**** EXERCISE MATERIALS

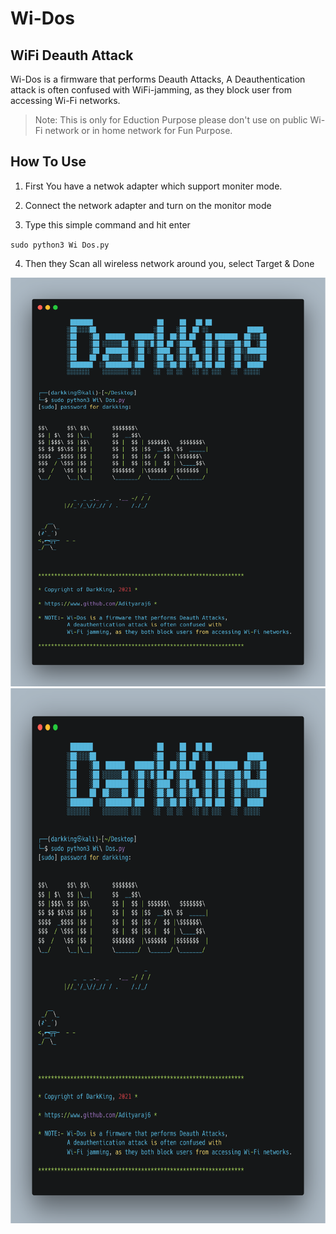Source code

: # Wi-Dos
## WiFi Deauth Attack
Wi-Dos is a firmware that performs Deauth Attacks, A Deauthentication attack is often confused with WiFi-jamming, as they block user from accessing Wi-Fi networks. 

> Note: This is only for Eduction Purpose please don't use on public Wi-Fi network or in home network for Fun Purpose.

## How To Use


1. First You have a netwok adapter which support moniter mode.

2. Connect the network adapter and turn on the monitor mode 


3. Type this simple command and hit enter
  
  `sudo python3 Wi Dos.py`


4. Then they Scan all wireless network around you, select Target & Done   


![Wi-Dos](https://github.com/Adityaraj6/Wi-Dos/blob/main/Wi%20Dos.png)
<img src="https://github.com/Adityaraj6/Wi-Dos/blob/main/Wi%20Dos.png" width="660" height="856">

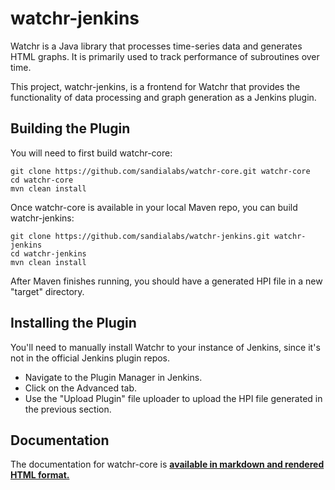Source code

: # watchr-jenkins
Watchr is a Java library that processes time-series data and generates HTML graphs.  It is primarily used to track performance of subroutines over time.

This project, watchr-jenkins, is a frontend for Watchr that provides the functionality of data processing and graph generation as a Jenkins plugin.
 
## Building the Plugin
You will need to first build watchr-core:

    git clone https://github.com/sandialabs/watchr-core.git watchr-core
    cd watchr-core
    mvn clean install

Once watchr-core is available in your local Maven repo, you can build watchr-jenkins:

    git clone https://github.com/sandialabs/watchr-jenkins.git watchr-jenkins
    cd watchr-jenkins
    mvn clean install
 
After Maven finishes running, you should have a generated HPI file in a new "target" directory.

## Installing the Plugin
You'll need to manually install Watchr to your instance of Jenkins, since it's not in the official Jenkins plugin repos.
 - Navigate to the Plugin Manager in Jenkins.
 - Click on the Advanced tab.
 - Use the "Upload Plugin" file uploader to upload the HPI file generated in the previous section.

## Documentation

The documentation for watchr-core is [**available in markdown and rendered HTML format.**](https://github.com/sandialabs/watchr-core/tree/main/src/main/resources/docs)
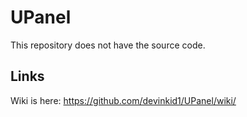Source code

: # UPanel
This repository does not have the source code.

## Links
Wiki is here: https://github.com/devinkid1/UPanel/wiki/
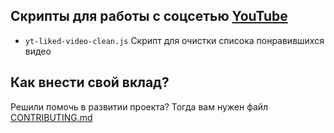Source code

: ## Скрипты для работы с соцсетью [YouTube](https://youtube.com)

* `yt-liked-video-clean.js` Скрипт для очистки списока понравившихся видео

## Как внести свой вклад?
Решили помочь в развитии проекта? Тогда вам нужен файл [CONTRIBUTING.md](https://github.com/AiratHalitov/social-scripts/blob/master/CONTRIBUTING.md)

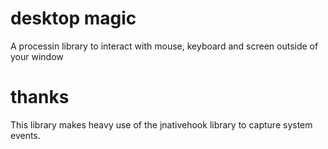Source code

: # desktop magic

A processin library to interact with mouse, keyboard and screen outside of your window



# thanks

This library makes heavy use of the jnativehook library to capture system events.
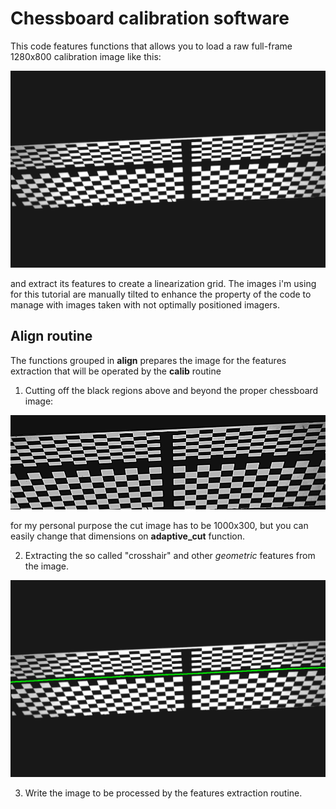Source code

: # Chessboard calibration software

This code features functions that allows you to load a raw full-frame 1280x800 calibration image like this:

![](/images/right_tilted.bmp)



and extract its features to create a linearization grid.
The images i'm using for this tutorial are manually tilted to enhance the property of the code to manage with images taken with not optimally positioned imagers.


## Align routine

The functions grouped in **align** prepares the image for the features extraction that will be operated by the **calib** routine

1. Cutting off the black regions above and beyond the proper chessboard image:



![](/images/right_tilted_cropped.BMP)


for my personal purpose the cut image has to be 1000x300, but you can easily change that dimensions on **adaptive_cut** function.




2. Extracting the so called "crosshair" and other _geometric_ features from the image. 

![](/images/RIGHT_screenshot_02.03.2021.png)








3. Write the image to be processed by the features extraction routine.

********

### TASK ITEM
Each line of the material that has the word "core" belongs in the answer.

### TASK ANSWER
You will need to first build watchr-core:
    git clone https://github.com/sandialabs/watchr-core.git watchr-core
    cd watchr-core
Once watchr-core is available in your local Maven repo, you can build watchr-jenkins:
The documentation for watchr-core is [**available in markdown and rendered HTML format.**](https://github.com/sandialabs/watchr-core/tree/main/src/main/resources/docs)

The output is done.